Ultrasound matrix imaging for 3D transcranial in vivo localization microscopy
Flavien Bureau, Louise Denis, Antoine Coudert, Mathias Fink, Olivier Couture, Alexandre Aubry
TL;DR
This study demonstrates that ultrasound matrix imaging (UMI) can robustly compensate skull-induced aberrations and multiple scattering to substantially enhance transcranial ultrasound localization microscopy (ULM) in vivo. By recording a high-dimensional reflection matrix and extracting aberration phase laws via iterative phase reversal, UMI enables post-processing synthesis of accurate focusing across depth, markedly improving microbubble detection and localization for 3D brain vasculature imaging. In sheep, UMI-corrected ULM yields higher-contrast, higher-resolution vascular maps that align more closely with gold-standard MRA, and reveals smaller vessels previously obscured by skull-induced distortions. The approach offers a nonionizing, transcranial imaging pathway with potential relevance to human stroke observation and other cerebral microvascular pathologies, while also providing a benchmarking framework against other aberration-correction methods. Overall, the combination of UMI and ULM delivers artifact-free, micrometer-scale 3D cerebrovascular imaging in vivo, paving the way for clinical translation and cross-domain wave-field imaging applications.
Abstract
Transcranial ultrasound imaging is usually limited by skull-induced attenuation and high-order aberrations. By using contrast agents such as microbubbles in combination with ultrafast imaging, not only can the signal-to-noise ratio be improved, but super-resolution images down to the micrometer scale of the brain vessels can also be obtained. However, ultrasound localization microscopy (ULM) remains affected by wavefront distortions that limit the microbubble detection rate and hamper their localization. In this work, we show how ultrasound matrix imaging, which relies on the prior recording of the reflection matrix, can provide a solution to these fundamental issues.
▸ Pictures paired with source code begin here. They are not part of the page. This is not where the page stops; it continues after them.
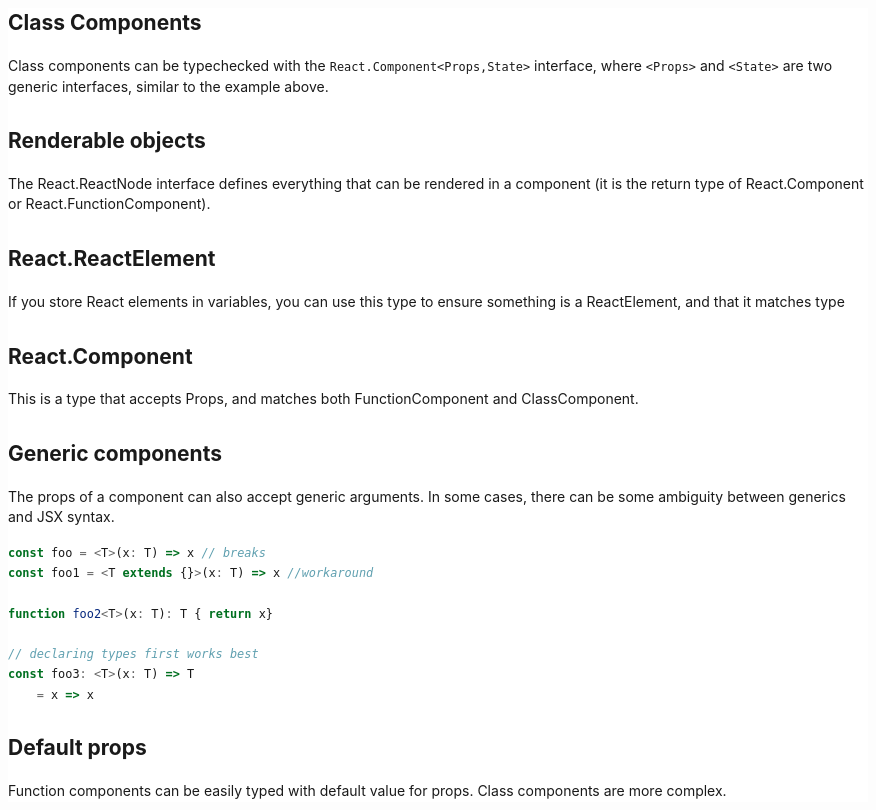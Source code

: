 ## Class Components 

Class components can be typechecked with the `React.Component<Props,State>` interface, where `<Props>` and `<State>` are two generic interfaces, similar to the example above.


## Renderable objects

The React.ReactNode interface defines everything that can be rendered in a component (it is the return type of React.Component or React.FunctionComponent).

## React.ReactElement<T>

If you store React elements in variables, you can use this type to ensure something is a ReactElement, and that it matches type <T>

## React.Component<T>

This is a type that accepts Props, and matches both FunctionComponent and ClassComponent.

## Generic components

The props of a component can also accept generic arguments. In some cases, there can be some ambiguity between generics and JSX syntax. 

```typescript
const foo = <T>(x: T) => x // breaks
const foo1 = <T extends {}>(x: T) => x //workaround

function foo2<T>(x: T): T { return x} 

// declaring types first works best
const foo3: <T>(x: T) => T
    = x => x
```

## Default props
Function components can be easily typed with default value for props. Class components are more complex.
As an experimental proof of concept, an in vivo reconstruction of deep brain microvessels is performed on three anesthetized sheep. The compensation of wave distortions is shown to markedly enhance the contrast and resolution of ULM. This experimental study thus opens up promising perspectives for a transcranial and nonionizing observation of human cerebral microvascular pathologies, such as stroke.